Was a busy outside real life day today. However I do know what I want to do. First I will write the structure code so I can have a safer way to access the raw ZIP data without potentially falling into bugs and such.

19:35

I can also throw the magic number information in the structure data also. I suppose due to the way it works, using an enumeration would be a bit silly so I really could just use a base class to do these things.

20:44

Structured reading will be a bit slower, however it will be more safer and such. Plus, it may be possible for it to be optimized later on when things are finished.

20:49

I can also have bounds checking on the read also to make sure things are working properly also.

20:52

Well moving part of my code to the structured system was quite easy and was no trouble at all. If in the future I may need it again I could always put it in its own package and use it as such.

22:30

All of these structure stuff can use up a bunch of memory, however I will likely have an aggressive garbage collector which can collect entire classes if they all objects are not externally references. So even if a public static final of an object of a class exists, if nothing points to any instance of the given object for a class and say the objects all reference themselves. Then that means the class and all of its finals can be removed. So say there is not much memory and a ZIP file is being read. Say for example the system runs out of memory reading the central directory. If say for example the end directory structure class is no longer referenced except by itself, then it can be collected and the static finals collected. Then if the ZIP loading code hits the class again, it will load it again. Although this would reduce speed, memory is very important. However if a class is statically compiled into the ROM then it may be possible for ROM based instances to exist. For example if all code paths for a static final are well known, then the object would always exist and be within the ROM data. I can do this and get away with it because there is no reflection and no way to access fields using reflection. So if and when Java ME adds reflection, that will be the day it will no longer have the potential for optimization on size and memory.

22:39

So this means that my static compiler and the class compiler can use the interpreter and such to determine if a prebuilt static final is constant viable.

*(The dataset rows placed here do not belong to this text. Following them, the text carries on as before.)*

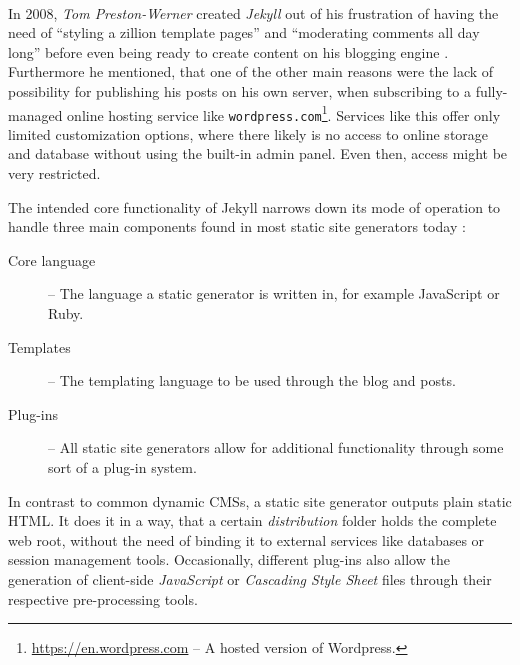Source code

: \paragraph{} %
\label{par:creatingcontent}
In 2008, \emph{Tom Preston-Werner} created \emph{Jekyll} out of his frustration of having the need of ``styling a zillion template pages'' and ``moderating comments all day long'' before even being ready to create content on his blogging engine \cite[]{PrestonWerner2008jekyll}. Furthermore he mentioned, that one of the other main reasons were the lack of possibility for publishing his posts on his own server, when subscribing to a fully-managed online hosting service like \texttt{wordpress.com}\footnote{\url{https://en.wordpress.com} -- A hosted version of Wordpress.}. Services like this offer only limited customization options, where there likely is no access to online storage and database without using the built-in admin panel. Even then, access might be very restricted.

The intended core functionality of Jekyll narrows down its mode of operation to handle three main components found in most static site generators today \cite[24]{dhillon2016}:

\begin{description}
  \item [Core language] -- The language a static generator is written in, for example JavaScript or Ruby.
  \item [Templates] -- The templating language to be used through the blog and posts.
  \item [Plug-ins] -- All static site generators allow for additional functionality through some
sort of a plug-in system.
\end{description}

In contrast to common dynamic CMSs, a static site generator outputs plain static HTML. It does it in a way, that a certain \emph{distribution} folder holds the complete web root, without the need of binding it to external services like databases or session management tools. Occasionally, different plug-ins also allow the generation of client-side \emph{JavaScript} or \emph{Cascading Style Sheet} files through their respective pre-processing tools.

Of course I would need to remove this optimization in the run-time system when loading JARs because otherwise I would need to keep the JAR and byte code around. Writing a disassembler to evaluate would be a large mess. However, I could still include it potentially if desired. Everything would be ahead of time and cached before being used. So for example if I were to target the Nintendo 64 with a flash cart, I could keep the byte code in the ROM to allow for static optimization.

22:43

The only problem with this is that it would violate how Java would see things so I would need to have a defer for it to work properly. Normally, when initializing a static final, all other fields following it will not be initialized at all. So when the fields are being initialized I will have to have a pointer of sorts. Essentially, the constructor will just set the pointer of the field to the precomposed object that already exists.

23:10

Actually, determining the size of the ZIP is quite simple. All I need to do is determine the size of the end central directory, use the provided offset to the start of the central directory and its size. Then that is the size of the ZIP.

23:19

And that was simple, I just need to make sure it works with a bunch of arbitrary data placed before the ZIP. It says it starts at 2097152 and I did dd if=/dev/urandom bs=1048576 count=2. So yes that works.

23:56

Ok so the next thing to do tomorrow when I awaken is to start reading actual entries and implementing inflation and the CRC32 calculator to determine if data is valid or not.